Task material START

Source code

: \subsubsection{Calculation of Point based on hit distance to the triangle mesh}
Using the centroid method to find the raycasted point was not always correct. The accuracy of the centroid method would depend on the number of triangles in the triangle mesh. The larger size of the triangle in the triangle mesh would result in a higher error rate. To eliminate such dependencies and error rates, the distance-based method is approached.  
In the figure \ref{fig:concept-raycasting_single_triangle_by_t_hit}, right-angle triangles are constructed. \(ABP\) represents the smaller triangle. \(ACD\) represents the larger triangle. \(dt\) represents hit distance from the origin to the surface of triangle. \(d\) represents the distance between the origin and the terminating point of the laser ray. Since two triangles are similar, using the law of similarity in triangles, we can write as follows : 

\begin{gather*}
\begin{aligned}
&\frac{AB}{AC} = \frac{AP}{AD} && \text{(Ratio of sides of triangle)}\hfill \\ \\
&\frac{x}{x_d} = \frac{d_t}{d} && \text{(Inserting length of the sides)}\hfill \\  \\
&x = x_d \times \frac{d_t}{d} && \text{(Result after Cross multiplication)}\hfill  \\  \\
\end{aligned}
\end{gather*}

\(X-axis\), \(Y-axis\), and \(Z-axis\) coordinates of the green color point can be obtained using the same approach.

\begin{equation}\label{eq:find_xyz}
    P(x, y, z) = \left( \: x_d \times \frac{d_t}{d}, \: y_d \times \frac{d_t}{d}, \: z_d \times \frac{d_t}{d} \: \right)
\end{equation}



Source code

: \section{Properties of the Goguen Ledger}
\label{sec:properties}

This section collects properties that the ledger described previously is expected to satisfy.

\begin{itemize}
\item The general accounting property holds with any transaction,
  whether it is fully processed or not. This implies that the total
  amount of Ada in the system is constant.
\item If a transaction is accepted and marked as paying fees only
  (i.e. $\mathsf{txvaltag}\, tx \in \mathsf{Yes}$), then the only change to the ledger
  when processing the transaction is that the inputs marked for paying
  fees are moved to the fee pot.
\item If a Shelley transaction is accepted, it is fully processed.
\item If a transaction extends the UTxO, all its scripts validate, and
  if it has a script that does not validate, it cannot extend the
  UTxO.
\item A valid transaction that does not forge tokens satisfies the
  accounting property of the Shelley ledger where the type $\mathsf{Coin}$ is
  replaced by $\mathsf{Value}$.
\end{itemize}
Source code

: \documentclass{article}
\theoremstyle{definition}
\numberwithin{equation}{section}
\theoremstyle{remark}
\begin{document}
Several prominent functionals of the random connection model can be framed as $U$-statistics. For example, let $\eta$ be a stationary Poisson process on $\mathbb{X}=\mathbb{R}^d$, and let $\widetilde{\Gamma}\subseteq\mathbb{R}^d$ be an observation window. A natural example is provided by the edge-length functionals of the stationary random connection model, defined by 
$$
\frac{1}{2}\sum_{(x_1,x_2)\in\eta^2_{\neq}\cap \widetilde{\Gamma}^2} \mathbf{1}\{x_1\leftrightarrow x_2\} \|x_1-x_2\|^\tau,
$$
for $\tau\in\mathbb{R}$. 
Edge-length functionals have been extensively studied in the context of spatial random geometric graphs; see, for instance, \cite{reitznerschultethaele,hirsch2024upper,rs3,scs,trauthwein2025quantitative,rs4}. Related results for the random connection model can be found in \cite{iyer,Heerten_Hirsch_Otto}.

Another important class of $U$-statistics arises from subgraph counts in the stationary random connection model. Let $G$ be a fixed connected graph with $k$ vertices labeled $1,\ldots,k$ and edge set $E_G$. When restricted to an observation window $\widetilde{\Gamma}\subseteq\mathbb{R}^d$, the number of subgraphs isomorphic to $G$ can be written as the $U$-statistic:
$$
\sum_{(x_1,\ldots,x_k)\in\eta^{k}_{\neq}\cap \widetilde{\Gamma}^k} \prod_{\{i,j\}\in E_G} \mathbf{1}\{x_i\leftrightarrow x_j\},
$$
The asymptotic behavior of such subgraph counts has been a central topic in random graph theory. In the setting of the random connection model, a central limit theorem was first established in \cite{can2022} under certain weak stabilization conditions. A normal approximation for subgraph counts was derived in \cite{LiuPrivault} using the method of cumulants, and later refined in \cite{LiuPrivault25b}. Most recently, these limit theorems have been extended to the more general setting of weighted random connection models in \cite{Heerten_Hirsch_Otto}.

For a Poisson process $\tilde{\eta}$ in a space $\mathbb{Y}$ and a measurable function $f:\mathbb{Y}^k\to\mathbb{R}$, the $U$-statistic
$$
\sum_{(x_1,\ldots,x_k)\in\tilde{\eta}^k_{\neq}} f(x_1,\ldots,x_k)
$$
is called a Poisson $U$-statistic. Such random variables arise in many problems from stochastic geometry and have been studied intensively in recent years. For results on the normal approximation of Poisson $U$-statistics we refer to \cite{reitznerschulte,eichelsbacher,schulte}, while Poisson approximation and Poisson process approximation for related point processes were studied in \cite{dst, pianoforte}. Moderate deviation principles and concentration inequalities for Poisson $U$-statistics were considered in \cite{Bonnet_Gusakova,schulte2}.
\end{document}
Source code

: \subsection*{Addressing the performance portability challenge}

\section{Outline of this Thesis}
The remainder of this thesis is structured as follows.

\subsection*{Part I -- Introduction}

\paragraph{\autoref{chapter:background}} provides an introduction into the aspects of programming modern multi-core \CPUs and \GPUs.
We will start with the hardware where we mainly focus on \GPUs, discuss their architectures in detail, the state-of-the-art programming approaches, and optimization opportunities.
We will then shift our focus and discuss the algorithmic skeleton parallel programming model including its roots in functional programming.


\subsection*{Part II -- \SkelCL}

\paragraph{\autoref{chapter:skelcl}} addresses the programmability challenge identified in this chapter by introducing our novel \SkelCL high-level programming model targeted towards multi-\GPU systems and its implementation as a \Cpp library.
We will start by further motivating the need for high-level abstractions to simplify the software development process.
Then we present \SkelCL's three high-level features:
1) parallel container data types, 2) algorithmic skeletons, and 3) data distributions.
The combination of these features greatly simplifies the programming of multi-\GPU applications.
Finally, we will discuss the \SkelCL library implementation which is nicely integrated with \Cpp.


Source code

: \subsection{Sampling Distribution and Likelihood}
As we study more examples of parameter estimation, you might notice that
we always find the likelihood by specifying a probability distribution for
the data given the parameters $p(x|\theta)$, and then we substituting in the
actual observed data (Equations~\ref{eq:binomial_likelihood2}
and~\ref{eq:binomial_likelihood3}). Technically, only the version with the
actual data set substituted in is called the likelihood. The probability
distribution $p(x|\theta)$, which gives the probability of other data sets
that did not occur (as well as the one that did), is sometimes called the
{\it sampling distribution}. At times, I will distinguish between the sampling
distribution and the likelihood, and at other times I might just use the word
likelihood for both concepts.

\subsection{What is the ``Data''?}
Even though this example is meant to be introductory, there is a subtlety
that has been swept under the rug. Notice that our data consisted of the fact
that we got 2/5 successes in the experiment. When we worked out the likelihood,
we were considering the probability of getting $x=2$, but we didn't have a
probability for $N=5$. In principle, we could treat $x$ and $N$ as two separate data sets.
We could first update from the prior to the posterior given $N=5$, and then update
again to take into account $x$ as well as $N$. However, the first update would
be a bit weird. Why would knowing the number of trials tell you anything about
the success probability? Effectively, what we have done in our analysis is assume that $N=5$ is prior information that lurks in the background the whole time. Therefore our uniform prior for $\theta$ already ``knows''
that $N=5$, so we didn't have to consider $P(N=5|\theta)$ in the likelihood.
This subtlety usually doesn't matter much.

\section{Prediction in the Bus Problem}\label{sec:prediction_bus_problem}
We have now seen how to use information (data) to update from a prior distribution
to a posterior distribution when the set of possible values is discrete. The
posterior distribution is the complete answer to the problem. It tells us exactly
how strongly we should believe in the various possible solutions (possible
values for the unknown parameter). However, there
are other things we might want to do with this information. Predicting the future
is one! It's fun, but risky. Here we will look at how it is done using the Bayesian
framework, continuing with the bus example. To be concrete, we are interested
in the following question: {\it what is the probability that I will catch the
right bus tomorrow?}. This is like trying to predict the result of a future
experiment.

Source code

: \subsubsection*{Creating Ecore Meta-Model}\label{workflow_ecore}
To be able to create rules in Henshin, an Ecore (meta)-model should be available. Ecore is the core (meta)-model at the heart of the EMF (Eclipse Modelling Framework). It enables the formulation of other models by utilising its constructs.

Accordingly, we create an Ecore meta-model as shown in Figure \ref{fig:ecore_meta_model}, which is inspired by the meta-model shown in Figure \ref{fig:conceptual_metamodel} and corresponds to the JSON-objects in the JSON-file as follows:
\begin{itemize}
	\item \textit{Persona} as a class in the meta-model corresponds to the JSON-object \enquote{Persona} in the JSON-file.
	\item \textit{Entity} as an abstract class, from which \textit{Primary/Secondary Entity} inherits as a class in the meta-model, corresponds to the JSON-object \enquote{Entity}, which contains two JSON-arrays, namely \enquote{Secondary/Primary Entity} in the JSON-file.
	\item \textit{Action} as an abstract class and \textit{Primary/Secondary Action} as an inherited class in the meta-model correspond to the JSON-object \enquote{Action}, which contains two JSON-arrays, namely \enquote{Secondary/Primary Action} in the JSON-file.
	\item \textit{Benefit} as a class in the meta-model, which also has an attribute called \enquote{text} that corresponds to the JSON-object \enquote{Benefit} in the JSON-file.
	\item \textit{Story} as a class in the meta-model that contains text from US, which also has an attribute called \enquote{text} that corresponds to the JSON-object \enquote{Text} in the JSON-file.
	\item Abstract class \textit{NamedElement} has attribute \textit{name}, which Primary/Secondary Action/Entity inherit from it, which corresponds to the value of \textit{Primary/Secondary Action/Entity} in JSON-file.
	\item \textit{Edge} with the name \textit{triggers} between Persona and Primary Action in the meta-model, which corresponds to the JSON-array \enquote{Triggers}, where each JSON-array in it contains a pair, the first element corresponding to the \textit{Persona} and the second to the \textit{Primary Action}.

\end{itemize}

Task material END

#### Assignment:
Set down the lines above as they stand, starting with the first line and ending with the line that contains "of Point based".

#### Solved exercise:
Source code

: \subsubsection{Calculation of Point based on hit distance to the triangle mesh}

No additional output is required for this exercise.